Propagating Succulents and Others
     This comfortably mild weather is excellent for taking trimmings of lots of plants that you want to propagate, like succulents and salvias and begonias, fuchsias, geraniums, hydrangeas, ivies, and marguerite daisies. 
     See my step-by-step instructions and techniques that are applicable to most plants -- Propagating Begonias From Cuttings - 10/29/16
 
Planting Bearded Irises, Daylilies, and “Real” Lilies
     If bearded irises haven’t bloomed well and look crowded, dig up clumps and separate rhizomes. Trim foliage to about eight inches from the rhizome.  Discard the old, leafless center sections (even if they’re still firm, since they probably won’t develop new shoots), and trim roots to two inches in length.  Replant in well-drained soil so the tops of their rhizomes are open to the air, with only their roots buried and growing straight down, in full sun.  Don’t fertilize, but water in well.

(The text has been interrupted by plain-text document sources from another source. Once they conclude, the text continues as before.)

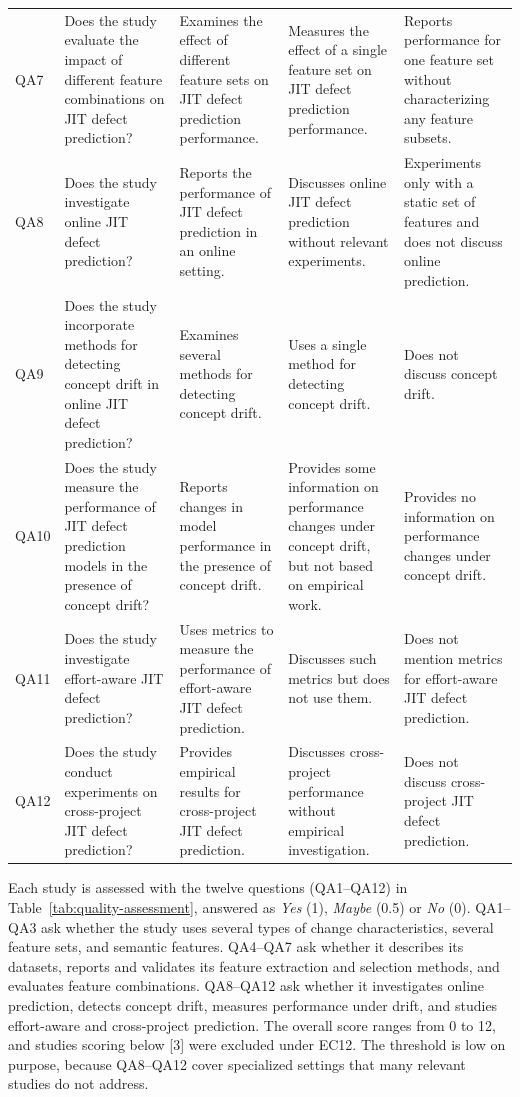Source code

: \documentclass[sigconf,review]{acmart}
\newcommand{\tofill}[1]{{\color{red}[#1]}}
\begin{document}
\begin{table}[t]
\begin{tabular}{@{}p{}p{}p{}p{}p{}@{}}
        QA7 & Does the study evaluate the impact of different feature combinations on JIT defect prediction? & Examines the effect of different feature sets on JIT defect prediction performance. & Measures the effect of a single feature set on JIT defect prediction performance. & Reports performance for one feature set without characterizing any feature subsets. \\
        QA8 & Does the study investigate online JIT defect prediction? & Reports the performance of JIT defect prediction in an online setting. & Discusses online JIT defect prediction without relevant experiments. & Experiments only with a static set of features and does not discuss online prediction. \\
        QA9 & Does the study incorporate methods for detecting concept drift in online JIT defect prediction? & Examines several methods for detecting concept drift. & Uses a single method for detecting concept drift. & Does not discuss concept drift. \\
        QA10 & Does the study measure the performance of JIT defect prediction models in the presence of concept drift? & Reports changes in model performance in the presence of concept drift. & Provides some information on performance changes under concept drift, but not based on empirical work. & Provides no information on performance changes under concept drift. \\
        QA11 & Does the study investigate effort-aware JIT defect prediction? & Uses metrics to measure the performance of effort-aware JIT defect prediction. & Discusses such metrics but does not use them. & Does not mention metrics for effort-aware JIT defect prediction. \\
        QA12 & Does the study conduct experiments on cross-project JIT defect prediction? & Provides empirical results for cross-project JIT defect prediction. & Discusses cross-project performance without empirical investigation. & Does not discuss cross-project JIT defect prediction. \\
        \bottomrule
    \end{tabular}
\end{table}

Each study is assessed with the twelve questions (QA1--QA12) in Table~\ref{tab:quality-assessment}, answered as \textit{Yes} (1), \textit{Maybe} (0.5) or \textit{No} (0). QA1--QA3 ask whether the study uses several types of change characteristics, several feature sets, and semantic features. QA4--QA7 ask whether it describes its datasets, reports and validates its feature extraction and selection methods, and evaluates feature combinations. QA8--QA12 ask whether it investigates online prediction, detects concept drift, measures performance under drift, and studies effort-aware and cross-project prediction. The overall score ranges from 0 to 12, and studies scoring below \tofill{3} were excluded under EC12. The threshold is low on purpose, because QA8--QA12 cover specialized settings that many relevant studies do not address.
\end{document}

       Daylilies like to be one inch below the soil surface in either full sun or partial shade.
     Lilies need their bases shaded but foliage in the sun, so keep their soil always slightly moist as the bulbs don’t ever go fully dormant even after losing all their top foliage.
 
Arrange Your Own Dried Flowers
     Dry flowers for arrangements that you've grown yourself. The easiest to dry are baby's breath, bachelor's button, bells of Ireland, lavender, scabiosa, statice, strawflower, and yarrow. All but the bells of Ireland are best air-dried.  Tie a few stems into a loose bunch, and hang it up, flower heads down, in a cool, dark, dry place for several weeks. The exception is bells of Ireland--stand these upright in a container with a half-inch of water; flowers will dry as the water evaporates.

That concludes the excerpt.